Dataset items:
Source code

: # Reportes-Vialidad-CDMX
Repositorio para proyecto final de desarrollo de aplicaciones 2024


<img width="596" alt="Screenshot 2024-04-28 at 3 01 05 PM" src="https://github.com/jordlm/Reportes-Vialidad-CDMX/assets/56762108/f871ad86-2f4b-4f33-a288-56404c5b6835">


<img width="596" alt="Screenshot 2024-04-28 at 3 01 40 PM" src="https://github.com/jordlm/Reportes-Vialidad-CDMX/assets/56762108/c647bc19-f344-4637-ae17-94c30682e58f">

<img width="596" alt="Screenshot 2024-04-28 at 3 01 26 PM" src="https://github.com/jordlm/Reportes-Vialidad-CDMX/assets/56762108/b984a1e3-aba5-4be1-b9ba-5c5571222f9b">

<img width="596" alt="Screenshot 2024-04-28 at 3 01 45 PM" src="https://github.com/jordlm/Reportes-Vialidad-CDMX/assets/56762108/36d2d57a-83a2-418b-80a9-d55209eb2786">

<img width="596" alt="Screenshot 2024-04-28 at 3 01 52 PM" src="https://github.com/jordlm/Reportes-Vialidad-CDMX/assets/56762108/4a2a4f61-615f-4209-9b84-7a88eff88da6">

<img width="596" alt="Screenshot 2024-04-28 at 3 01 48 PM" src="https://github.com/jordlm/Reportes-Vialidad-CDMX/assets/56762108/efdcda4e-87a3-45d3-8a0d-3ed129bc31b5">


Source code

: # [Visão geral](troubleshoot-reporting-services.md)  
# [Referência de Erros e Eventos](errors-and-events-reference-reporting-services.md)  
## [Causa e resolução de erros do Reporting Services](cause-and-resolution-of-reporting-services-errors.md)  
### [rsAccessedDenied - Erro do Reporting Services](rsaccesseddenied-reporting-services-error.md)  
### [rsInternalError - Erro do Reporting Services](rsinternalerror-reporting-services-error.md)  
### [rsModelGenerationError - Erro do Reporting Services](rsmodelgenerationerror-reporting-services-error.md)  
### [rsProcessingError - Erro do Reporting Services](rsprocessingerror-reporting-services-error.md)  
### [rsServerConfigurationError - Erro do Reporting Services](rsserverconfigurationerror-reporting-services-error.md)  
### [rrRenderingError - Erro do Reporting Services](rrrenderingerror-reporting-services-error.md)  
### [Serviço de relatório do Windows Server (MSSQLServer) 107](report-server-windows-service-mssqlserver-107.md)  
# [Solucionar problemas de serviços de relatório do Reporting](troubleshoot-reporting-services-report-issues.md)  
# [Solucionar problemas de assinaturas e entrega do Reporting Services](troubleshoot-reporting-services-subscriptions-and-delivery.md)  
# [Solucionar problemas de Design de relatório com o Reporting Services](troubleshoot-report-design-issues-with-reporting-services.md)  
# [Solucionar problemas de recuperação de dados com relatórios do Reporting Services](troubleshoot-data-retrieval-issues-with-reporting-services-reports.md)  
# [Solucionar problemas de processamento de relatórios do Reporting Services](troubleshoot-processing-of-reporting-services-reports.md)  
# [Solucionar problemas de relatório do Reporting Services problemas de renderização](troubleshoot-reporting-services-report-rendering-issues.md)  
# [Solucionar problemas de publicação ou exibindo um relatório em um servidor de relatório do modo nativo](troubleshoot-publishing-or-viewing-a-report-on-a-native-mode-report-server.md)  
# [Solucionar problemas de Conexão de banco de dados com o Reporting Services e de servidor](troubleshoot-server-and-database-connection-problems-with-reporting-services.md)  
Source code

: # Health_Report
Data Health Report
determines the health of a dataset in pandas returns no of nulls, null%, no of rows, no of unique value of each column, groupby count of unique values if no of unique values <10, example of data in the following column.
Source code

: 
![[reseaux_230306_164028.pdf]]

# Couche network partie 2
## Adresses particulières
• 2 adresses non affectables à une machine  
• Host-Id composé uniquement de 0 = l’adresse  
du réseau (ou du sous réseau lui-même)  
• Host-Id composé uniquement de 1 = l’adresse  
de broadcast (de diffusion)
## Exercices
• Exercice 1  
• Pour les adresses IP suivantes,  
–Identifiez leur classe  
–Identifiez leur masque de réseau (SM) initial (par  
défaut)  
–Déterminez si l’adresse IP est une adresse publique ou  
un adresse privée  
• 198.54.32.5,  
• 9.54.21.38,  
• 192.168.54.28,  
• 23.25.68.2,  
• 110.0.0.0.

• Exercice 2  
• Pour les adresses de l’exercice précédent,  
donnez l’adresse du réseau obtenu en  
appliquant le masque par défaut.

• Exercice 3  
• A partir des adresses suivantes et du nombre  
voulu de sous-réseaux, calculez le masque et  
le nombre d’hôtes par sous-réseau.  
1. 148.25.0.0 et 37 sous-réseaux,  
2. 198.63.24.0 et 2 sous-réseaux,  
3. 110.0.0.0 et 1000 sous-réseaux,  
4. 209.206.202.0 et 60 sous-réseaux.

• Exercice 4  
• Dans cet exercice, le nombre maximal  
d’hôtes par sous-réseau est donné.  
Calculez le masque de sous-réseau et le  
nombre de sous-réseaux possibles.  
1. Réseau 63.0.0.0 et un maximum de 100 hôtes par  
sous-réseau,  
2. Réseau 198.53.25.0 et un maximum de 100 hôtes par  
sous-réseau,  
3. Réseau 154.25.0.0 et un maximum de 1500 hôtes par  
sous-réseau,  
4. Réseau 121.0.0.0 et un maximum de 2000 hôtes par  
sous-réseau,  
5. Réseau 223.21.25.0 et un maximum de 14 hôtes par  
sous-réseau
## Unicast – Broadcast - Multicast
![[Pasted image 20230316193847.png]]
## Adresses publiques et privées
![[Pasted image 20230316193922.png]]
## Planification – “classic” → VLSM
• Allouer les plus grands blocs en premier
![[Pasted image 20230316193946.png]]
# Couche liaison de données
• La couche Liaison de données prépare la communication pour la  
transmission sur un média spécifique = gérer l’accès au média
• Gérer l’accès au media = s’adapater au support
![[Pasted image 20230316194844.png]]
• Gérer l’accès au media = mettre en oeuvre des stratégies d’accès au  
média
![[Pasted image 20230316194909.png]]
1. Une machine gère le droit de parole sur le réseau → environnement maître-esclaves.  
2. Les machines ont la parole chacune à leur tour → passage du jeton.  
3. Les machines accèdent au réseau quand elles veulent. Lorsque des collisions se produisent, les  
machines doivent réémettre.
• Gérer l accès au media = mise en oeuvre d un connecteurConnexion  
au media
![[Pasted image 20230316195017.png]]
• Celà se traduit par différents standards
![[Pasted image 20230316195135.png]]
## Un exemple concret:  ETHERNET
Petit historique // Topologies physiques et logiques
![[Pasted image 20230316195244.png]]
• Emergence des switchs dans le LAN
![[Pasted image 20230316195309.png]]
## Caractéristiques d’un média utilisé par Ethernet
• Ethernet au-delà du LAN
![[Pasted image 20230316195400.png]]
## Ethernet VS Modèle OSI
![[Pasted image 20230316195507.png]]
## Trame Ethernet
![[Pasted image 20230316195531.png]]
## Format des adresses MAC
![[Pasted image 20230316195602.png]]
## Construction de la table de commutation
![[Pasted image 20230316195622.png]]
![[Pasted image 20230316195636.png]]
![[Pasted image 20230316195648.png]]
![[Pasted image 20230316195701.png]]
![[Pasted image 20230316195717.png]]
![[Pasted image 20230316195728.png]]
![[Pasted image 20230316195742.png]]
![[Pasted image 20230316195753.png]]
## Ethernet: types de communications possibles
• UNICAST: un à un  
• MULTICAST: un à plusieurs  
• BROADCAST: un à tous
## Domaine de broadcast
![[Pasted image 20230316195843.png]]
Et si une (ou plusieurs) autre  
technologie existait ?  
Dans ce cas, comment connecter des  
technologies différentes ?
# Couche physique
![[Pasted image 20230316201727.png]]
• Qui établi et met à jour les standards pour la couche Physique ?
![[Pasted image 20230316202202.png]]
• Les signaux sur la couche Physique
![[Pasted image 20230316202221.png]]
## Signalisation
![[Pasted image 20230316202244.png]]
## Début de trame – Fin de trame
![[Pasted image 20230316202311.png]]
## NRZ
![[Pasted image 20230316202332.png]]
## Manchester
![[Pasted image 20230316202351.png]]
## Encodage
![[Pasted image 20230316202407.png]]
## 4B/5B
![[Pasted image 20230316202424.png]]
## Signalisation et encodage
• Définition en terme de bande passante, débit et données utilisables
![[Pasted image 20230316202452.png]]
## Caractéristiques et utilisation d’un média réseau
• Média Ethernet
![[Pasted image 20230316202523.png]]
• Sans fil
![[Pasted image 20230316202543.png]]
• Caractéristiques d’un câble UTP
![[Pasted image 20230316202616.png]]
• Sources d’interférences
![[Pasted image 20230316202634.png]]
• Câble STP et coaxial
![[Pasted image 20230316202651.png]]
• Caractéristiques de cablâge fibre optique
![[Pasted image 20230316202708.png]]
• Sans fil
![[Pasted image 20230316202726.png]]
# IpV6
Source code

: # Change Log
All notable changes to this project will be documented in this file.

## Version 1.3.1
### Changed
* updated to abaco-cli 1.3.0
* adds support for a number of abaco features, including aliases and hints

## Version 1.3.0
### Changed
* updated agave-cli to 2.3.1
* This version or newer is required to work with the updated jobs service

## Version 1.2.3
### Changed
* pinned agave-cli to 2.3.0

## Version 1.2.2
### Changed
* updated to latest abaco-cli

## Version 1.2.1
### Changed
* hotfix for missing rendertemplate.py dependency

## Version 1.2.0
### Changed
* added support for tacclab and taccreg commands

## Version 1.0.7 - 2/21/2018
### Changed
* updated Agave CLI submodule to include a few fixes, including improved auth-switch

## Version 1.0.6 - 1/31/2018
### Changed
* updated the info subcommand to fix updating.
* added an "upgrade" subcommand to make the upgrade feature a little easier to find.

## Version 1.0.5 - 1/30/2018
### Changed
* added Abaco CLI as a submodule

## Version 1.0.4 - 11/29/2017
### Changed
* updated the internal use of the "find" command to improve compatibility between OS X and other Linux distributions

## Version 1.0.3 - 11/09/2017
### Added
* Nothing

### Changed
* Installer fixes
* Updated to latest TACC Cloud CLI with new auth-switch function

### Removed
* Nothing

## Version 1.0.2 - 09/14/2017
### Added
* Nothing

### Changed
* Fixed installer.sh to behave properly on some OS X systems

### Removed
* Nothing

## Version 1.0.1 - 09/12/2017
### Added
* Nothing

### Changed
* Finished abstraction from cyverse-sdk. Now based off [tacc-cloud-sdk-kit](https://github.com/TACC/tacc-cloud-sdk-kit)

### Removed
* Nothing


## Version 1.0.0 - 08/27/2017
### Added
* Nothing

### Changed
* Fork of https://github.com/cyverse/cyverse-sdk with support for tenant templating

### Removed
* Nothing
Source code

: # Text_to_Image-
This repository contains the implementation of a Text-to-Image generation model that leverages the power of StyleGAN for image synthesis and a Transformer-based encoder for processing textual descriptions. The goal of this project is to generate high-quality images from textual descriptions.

### Assignment
With the string "cyverse" as the key, filter the data above and show the lines that match.

### Finished task
* Finished abstraction from cyverse-sdk. Now based off [tacc-cloud-sdk-kit](https://github.com/TACC/tacc-cloud-sdk-kit)
* Fork of https://github.com/cyverse/cyverse-sdk with support for tenant templating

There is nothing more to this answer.